A Rainbow of Customs: Rakhi Across India’s States

Have you ever pondered how one event can take on so many different faces as it travels across a country, incorporating new traditions, colors, and customs along the way? The Indian holiday of Raksha Bandhan, which honors the bond between brothers and sisters, is a prime example. This isn’t a “tie a thread and call it a day” kind of event; rather, it’s an emotional roller coaster rooted in centuries-old rituals and customs. Brother also gifts their beautiful sisters Raksha Bandhan gifts after the Rakhi tying celebration. And what do you know? The manner of its celebration differs widely from one Indian state to another. Sit back, relax, and enjoy a fascinating tour of the many forms Raksha Bandhan takes in different parts of India.  


The northern region of the Land of Five Rivers gives Raksha Bandhan a Punjabi tadka, changing its name to the more familiar ‘Rakhri.’ The entire event is similar to the standard Indian custom but with an extra dose of Punjabi jubilance. Bhangra and Gidda dances are frequently performed at celebrations, adding energy and vitality to the environment.

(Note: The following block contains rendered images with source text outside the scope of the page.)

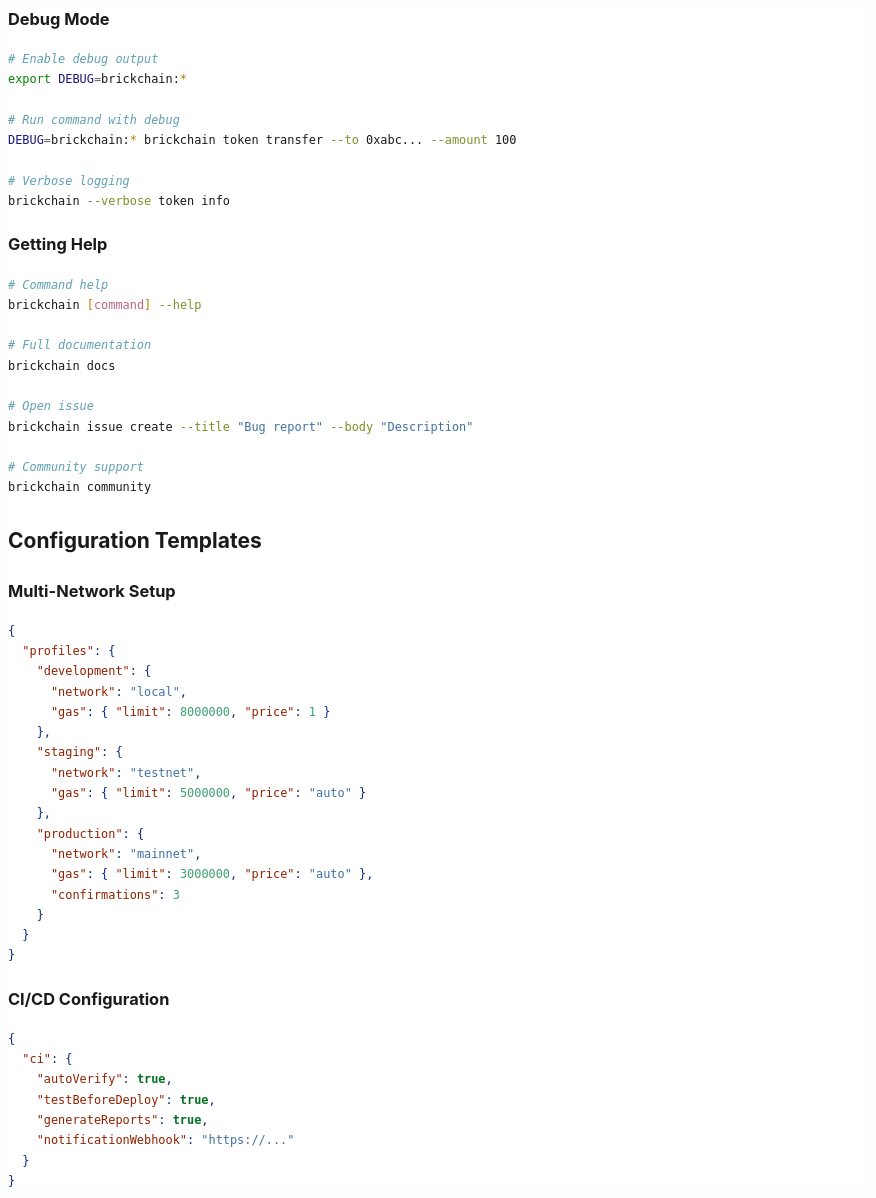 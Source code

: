 ### Debug Mode
```bash
# Enable debug output
export DEBUG=brickchain:*

# Run command with debug
DEBUG=brickchain:* brickchain token transfer --to 0xabc... --amount 100

# Verbose logging
brickchain --verbose token info
```

### Getting Help
```bash
# Command help
brickchain [command] --help

# Full documentation
brickchain docs

# Open issue
brickchain issue create --title "Bug report" --body "Description"

# Community support
brickchain community
```

## Configuration Templates

### Multi-Network Setup
```json
{
  "profiles": {
    "development": {
      "network": "local",
      "gas": { "limit": 8000000, "price": 1 }
    },
    "staging": {
      "network": "testnet",
      "gas": { "limit": 5000000, "price": "auto" }
    },
    "production": {
      "network": "mainnet",
      "gas": { "limit": 3000000, "price": "auto" },
      "confirmations": 3
    }
  }
}
```

### CI/CD Configuration
```json
{
  "ci": {
    "autoVerify": true,
    "testBeforeDeploy": true,
    "generateReports": true,
    "notificationWebhook": "https://..."
  }
}
```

In Gujarat, the holiday is often called Pavitropana because of its spiritual overtones. Along with the tying of rakhis, many devotees also visit temples to make water offerings to Lord Shiva. Gujarati foods like dhokla and khakhra were enjoyed as part of the celebration.

West Bengal

The state of West Bengal puts on a great Raksha Bandhan celebration. Swings are hung in courtyards and temples during the celebration of Jhulan Purnima. In India, brothers and sisters celebrate their love for one another by tying rakhis on the same day that they adore Krishna and Radha.

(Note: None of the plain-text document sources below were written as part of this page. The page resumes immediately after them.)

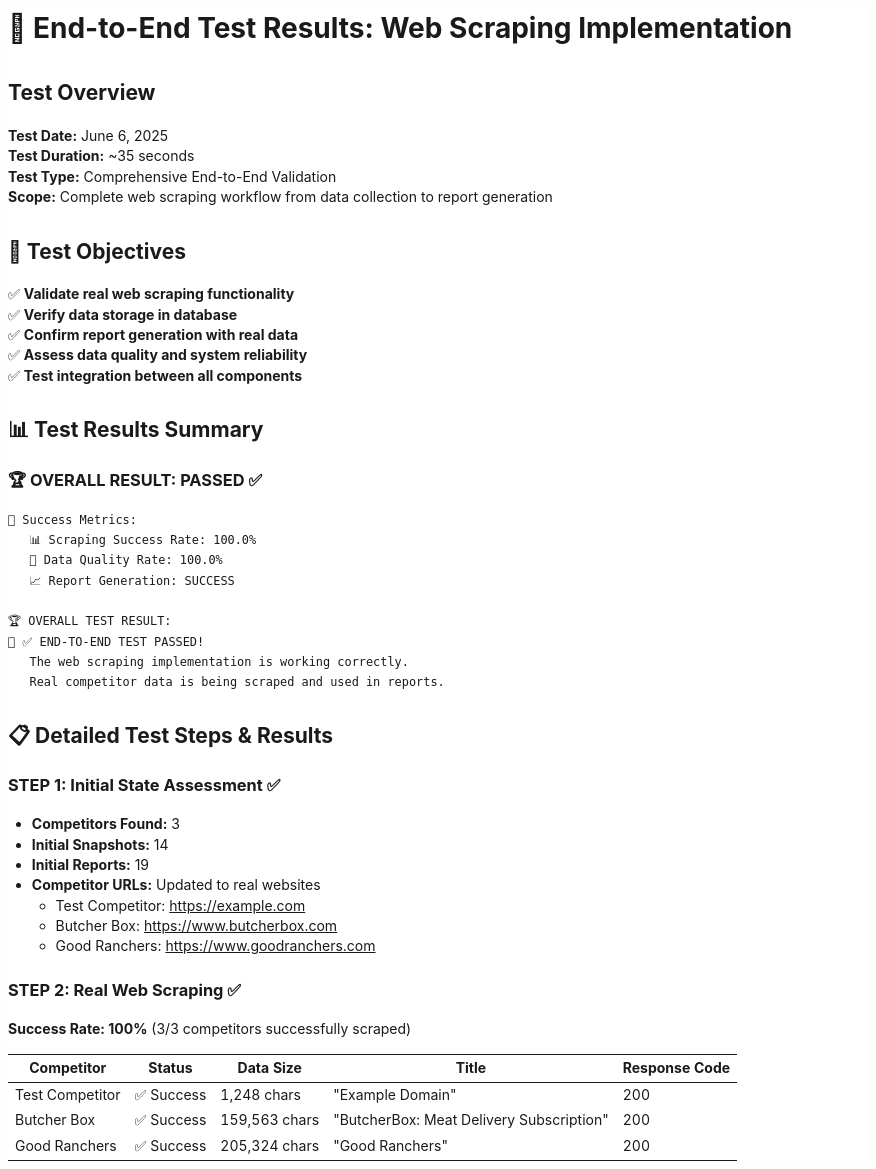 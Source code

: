# 🧪 End-to-End Test Results: Web Scraping Implementation

## Test Overview

**Test Date:** June 6, 2025  
**Test Duration:** ~35 seconds  
**Test Type:** Comprehensive End-to-End Validation  
**Scope:** Complete web scraping workflow from data collection to report generation

## 🎯 Test Objectives

✅ **Validate real web scraping functionality**  
✅ **Verify data storage in database**  
✅ **Confirm report generation with real data**  
✅ **Assess data quality and system reliability**  
✅ **Test integration between all components**

## 📊 Test Results Summary

### 🏆 OVERALL RESULT: **PASSED** ✅

```
🎯 Success Metrics:
   📊 Scraping Success Rate: 100.0%
   🔬 Data Quality Rate: 100.0%
   📈 Report Generation: SUCCESS

🏆 OVERALL TEST RESULT:
🎉 ✅ END-TO-END TEST PASSED!
   The web scraping implementation is working correctly.
   Real competitor data is being scraped and used in reports.
```

## 📋 Detailed Test Steps & Results

### STEP 1: Initial State Assessment ✅
- **Competitors Found:** 3
- **Initial Snapshots:** 14
- **Initial Reports:** 19
- **Competitor URLs:** Updated to real websites
  - Test Competitor: https://example.com
  - Butcher Box: https://www.butcherbox.com
  - Good Ranchers: https://www.goodranchers.com

### STEP 2: Real Web Scraping ✅
**Success Rate: 100%** (3/3 competitors successfully scraped)

| Competitor | Status | Data Size | Title | Response Code |
|------------|--------|-----------|-------|---------------|
| Test Competitor | ✅ Success | 1,248 chars | "Example Domain" | 200 |
| Butcher Box | ✅ Success | 159,563 chars | "ButcherBox: Meat Delivery Subscription" | 200 |
| Good Ranchers | ✅ Success | 205,324 chars | "Good Ranchers" | 200 |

‘Narali Purnima,’ a holiday dedicated to the ocean, occurs on the same day as Raksha Bandhan in the Indian state of Maharashtra. The rakhi ceremony follows a tradition in which fishermen throw coconuts into the water as a prayer for a safe voyage. The bond between siblings is universal, yet each culture adds its own special flavor.

Southern India 

Raksha Bandhan is celebrated in a distinct way in the southern states of Tamil Nadu and Andhra Pradesh. ‘Avani Avittam,’ a day of significance for Tamil Nadu’s Brahmin community, falls on the same day. There is a changing of the sacred thread involved, but the focus is not on the sibling relationship. ‘Atla Tadde’ is a festival celebrated by women in Andhra Pradesh that shares certain similarities with the Hindu festival of Raksha Bandhan, in that during it wives abstain from food to pray for the health of their husbands.

Jammu and Kashmir

Raksha Bandhan is celebrated with simplicity and warmth in the tranquil valleys of northern India. Sisters tie the rakhi, and brothers provide presents. What really shines out, though, is the depth of feeling; this isn’t so much about showmanship as it is about the love shared among siblings.

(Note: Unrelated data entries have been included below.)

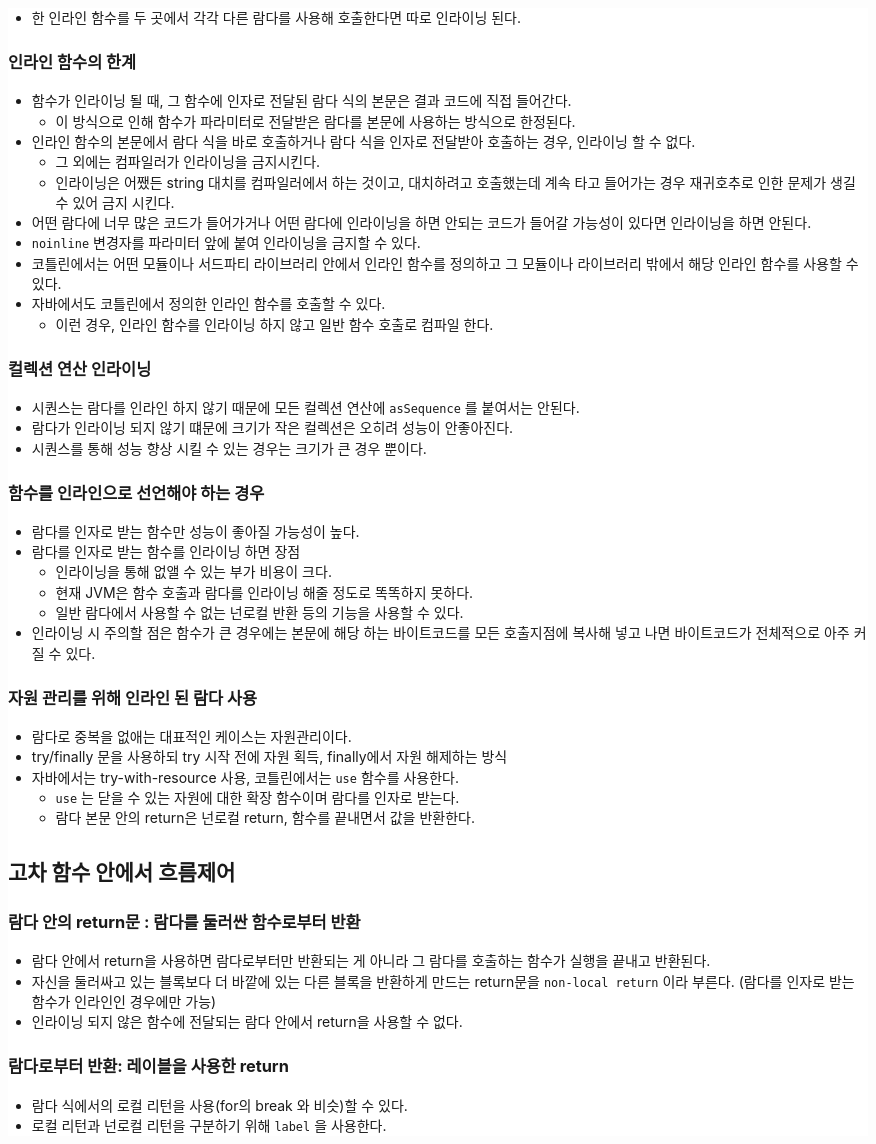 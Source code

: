 - 한 인라인 함수를 두 곳에서 각각 다른 람다를 사용해 호출한다면 따로 인라이닝 된다.

### 인라인 함수의 한계

- 함수가 인라이닝 될 때, 그 함수에 인자로 전달된 람다 식의 본문은 결과 코드에 직접 들어간다.
  - 이 방식으로 인해 함수가 파라미터로 전달받은 람다를 본문에 사용하는 방식으로 한정된다.
- 인라인 함수의 본문에서 람다 식을 바로 호출하거나 람다 식을 인자로 전달받아 호출하는 경우, 인라이닝 할 수 없다.
  - 그 외에는 컴파일러가 인라이닝을 금지시킨다.
  - 인라이닝은 어쨌든 string 대치를 컴파일러에서 하는 것이고, 대치하려고 호출했는데 계속 타고 들어가는 경우 재귀호추로 인한 문제가 생길 수 있어 금지 시킨다.
- 어떤 람다에 너무 많은 코드가 들어가거나 어떤 람다에 인라이닝을 하면 안되는 코드가 들어갈 가능성이 있다면 인라이닝을 하면 안된다.
- `noinline` 변경자를 파라미터 앞에 붙여 인라이닝을 금지할 수 있다.
- 코틀린에서는 어떤 모듈이나 서드파티 라이브러리 안에서 인라인 함수를 정의하고 그 모듈이나 라이브러리 밖에서 해당 인라인 함수를 사용할 수 있다.
- 자바에서도 코틀린에서 정의한 인라인 함수를 호출할 수 있다.
  - 이런 경우, 인라인 함수를 인라이닝 하지 않고 일반 함수 호출로 컴파일 한다.

### 컬렉션 연산 인라이닝

- 시퀀스는 람다를 인라인 하지 않기 때문에 모든 컬렉션 연산에 `asSequence` 를 붙여서는 안된다.
- 람다가 인라이닝 되지 않기 떄문에 크기가 작은 컬렉션은 오히려 성능이 안좋아진다.
- 시퀀스를 통해 성능 향상 시킬 수 있는 경우는 크기가 큰 경우 뿐이다.

### 함수를 인라인으로 선언해야 하는 경우

- 람다를 인자로 받는 함수만 성능이 좋아질 가능성이 높다.
- 람다를 인자로 받는 함수를 인라이닝 하면 장점
  - 인라이닝을 통해 없앨 수 있는 부가 비용이 크다.
  - 현재 JVM은 함수 호출과 람다를 인라이닝 해줄 정도로 똑똑하지 못하다.
  - 일반 람다에서 사용할 수 없는 넌로컬 반환 등의 기능을 사용할 수 있다.
- 인라이닝 시 주의할 점은 함수가 큰 경우에는 본문에 해당 하는 바이트코드를 모든 호출지점에 복사해 넣고 나면 바이트코드가 전체적으로 아주 커질 수 있다.

### 자원 관리를 위해 인라인 된 람다 사용

- 람다로 중복을 없애는 대표적인 케이스는 자원관리이다.
- try/finally 문을 사용하되 try 시작 전에 자원 획득, finally에서 자원 해제하는 방식
- 자바에서는 try-with-resource 사용, 코틀린에서는 `use` 함수를 사용한다.
  - `use` 는 닫을 수 있는 자원에 대한 확장 함수이며 람다를 인자로 받는다.
  - 람다 본문 안의 return은 넌로컬 return, 함수를 끝내면서 값을 반환한다.

## 고차 함수 안에서 흐름제어

### 람다 안의 return문 : 람다를 둘러싼 함수로부터 반환

- 람다 안에서 return을 사용하면 람다로부터만 반환되는 게 아니라 그 람다를 호출하는 함수가 실행을 끝내고 반환된다.
- 자신을 둘러싸고 있는 블록보다 더 바깥에 있는 다른 블록을 반환하게 만드는 return문을 `non-local return` 이라 부른다.
  (람다를 인자로 받는 함수가 인라인인 경우에만 가능)
- 인라이닝 되지 않은 함수에 전달되는 람다 안에서 return을 사용할 수 없다.

### 람다로부터 반환: 레이블을 사용한 return

- 람다 식에서의 로컬 리턴을 사용(for의 break 와 비슷)할 수 있다.
- 로컬 리턴과 넌로컬 리턴을 구분하기 위해 `label` 을 사용한다.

In Assam, Raksha Bandhan has grown to represent more than just the bond between siblings. Jonbeel Mela is a local celebration where people of all ages and social circles tie rakhis around one another as a symbol of brotherhood and goodwill.


The custom of Raksha Bandhan may be closest to the Western conception in Rajasthan. In the rakhi tying ceremony sister asks for and sends express rakhi delivery rakhi gifts for the brother. Dal Baati and Ghevar, two Rajasthani staples, are among the dishes served at the event.

Raksha Bandhan is more than a single celebration; it’s a patchwork of customs, each one infused with the rich hues of its native culture. A pledge of love, protection, and eternal relationship is still valid anywhere.